ASSIGNMENT -
Go through the material and set down every line without alteration.

##########

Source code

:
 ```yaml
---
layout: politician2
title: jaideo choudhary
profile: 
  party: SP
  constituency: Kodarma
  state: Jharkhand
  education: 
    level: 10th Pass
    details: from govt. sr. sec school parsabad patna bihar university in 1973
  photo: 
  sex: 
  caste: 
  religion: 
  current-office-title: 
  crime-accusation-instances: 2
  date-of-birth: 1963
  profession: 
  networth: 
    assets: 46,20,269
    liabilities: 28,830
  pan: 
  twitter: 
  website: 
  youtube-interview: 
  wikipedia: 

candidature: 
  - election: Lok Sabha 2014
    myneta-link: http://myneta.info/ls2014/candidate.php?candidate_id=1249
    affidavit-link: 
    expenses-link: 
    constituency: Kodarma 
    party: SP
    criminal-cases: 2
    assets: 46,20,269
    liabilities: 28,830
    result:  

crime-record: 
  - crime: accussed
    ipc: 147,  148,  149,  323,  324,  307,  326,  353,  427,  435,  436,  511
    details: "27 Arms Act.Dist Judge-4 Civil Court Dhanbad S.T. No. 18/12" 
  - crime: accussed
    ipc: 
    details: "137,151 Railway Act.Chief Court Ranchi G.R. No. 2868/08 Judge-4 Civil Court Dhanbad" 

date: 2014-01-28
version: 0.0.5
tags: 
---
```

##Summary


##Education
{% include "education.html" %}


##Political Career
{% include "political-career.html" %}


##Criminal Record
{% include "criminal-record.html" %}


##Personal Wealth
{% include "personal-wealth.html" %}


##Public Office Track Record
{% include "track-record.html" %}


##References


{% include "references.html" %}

##########

RESULT OF THE EXERCISE -
Source code

:
 ```yaml
---
layout: politician2
title: jaideo choudhary
profile: 
  party: SP
  constituency: Kodarma
  state: Jharkhand
  education: 
    level: 10th Pass
    details: from govt. sr. sec school parsabad patna bihar university in 1973
  photo: 
  sex: 
  caste: 
  religion: 
  current-office-title: 
  crime-accusation-instances: 2
  date-of-birth: 1963
  profession: 
  networth: 
    assets: 46,20,269
    liabilities: 28,830
  pan: 
  twitter: 
  website: 
  youtube-interview: 
  wikipedia: 

candidature: 
  - election: Lok Sabha 2014
    myneta-link: http://myneta.info/ls2014/candidate.php?candidate_id=1249
    affidavit-link: 
    expenses-link: 
    constituency: Kodarma 
    party: SP
    criminal-cases: 2
    assets: 46,20,269
    liabilities: 28,830
    result:  

crime-record: 
  - crime: accussed
    ipc: 147,  148,  149,  323,  324,  307,  326,  353,  427,  435,  436,  511
    details: "27 Arms Act.Dist Judge-4 Civil Court Dhanbad S.T. No. 18/12" 
  - crime: accussed
    ipc: 
    details: "137,151 Railway Act.Chief Court Ranchi G.R. No. 2868/08 Judge-4 Civil Court Dhanbad" 

date: 2014-01-28
version: 0.0.5
tags: 
---
```

##Summary


##Education
{% include "education.html" %}


##Political Career
{% include "political-career.html" %}


##Criminal Record
{% include "criminal-record.html" %}


##Personal Wealth
{% include "personal-wealth.html" %}


##Public Office Track Record
{% include "track-record.html" %}


##References


{% include "references.html" %}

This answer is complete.